_Materials provided_:

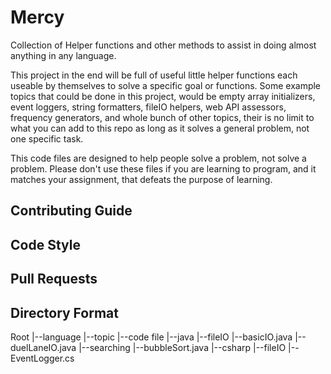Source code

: # Mercy
Collection of Helper functions and other methods to assist in doing almost anything in any language.

This project in the end will be full of useful little helper functions each useable by themselves to solve a specific goal or functions. Some example topics that could be done in this project, would be empty array initializers, event loggers, string formatters, fileIO helpers, web API assessors, frequency generators, and whole bunch of other topics, their is no limit to what you can add to this repo as long as it solves a general problem, not one specific task.

This code files are designed to help people solve a problem, not solve a problem. Please don't use these files if you are learning to program, and it matches your assignment, that defeats the purpose of learning.

## Contributing Guide


## Code Style


## Pull Requests


## Directory Format

Root
|--language
  |--topic
    |--code file
|--java
  |--fileIO
    |--basicIO.java
    |--duelLaneIO.java
  |--searching
    |--bubbleSort.java
|--csharp
  |--fileIO
    |--EventLogger.cs
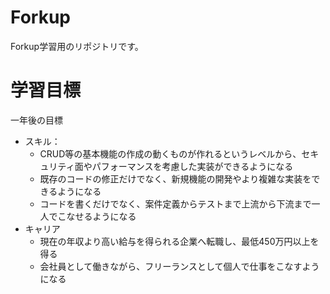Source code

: # Forkup
Forkup学習用のリポジトリです。

 # 学習目標

一年後の目標
- スキル：
  - CRUD等の基本機能の作成の動くものが作れるというレベルから、セキュリティ面やパフォーマンスを考慮した実装ができるようになる
  - 既存のコードの修正だけでなく、新規機能の開発やより複雑な実装をできるようになる
  - コードを書くだけでなく、案件定義からテストまで上流から下流まで一人でこなせるようになる 
- キャリア
  - 現在の年収より高い給与を得られる企業へ転職し、最低450万円以上を得る
  - 会社員として働きながら、フリーランスとして個人で仕事をこなすようになる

_What to work on_: Set down exactly the lines running from the beginning of the entries above to the line that contains "Collection of Helper", including both, and leave out pictures.

_Solution_:
Source code

: # Mercy
Collection of Helper functions and other methods to assist in doing almost anything in any language.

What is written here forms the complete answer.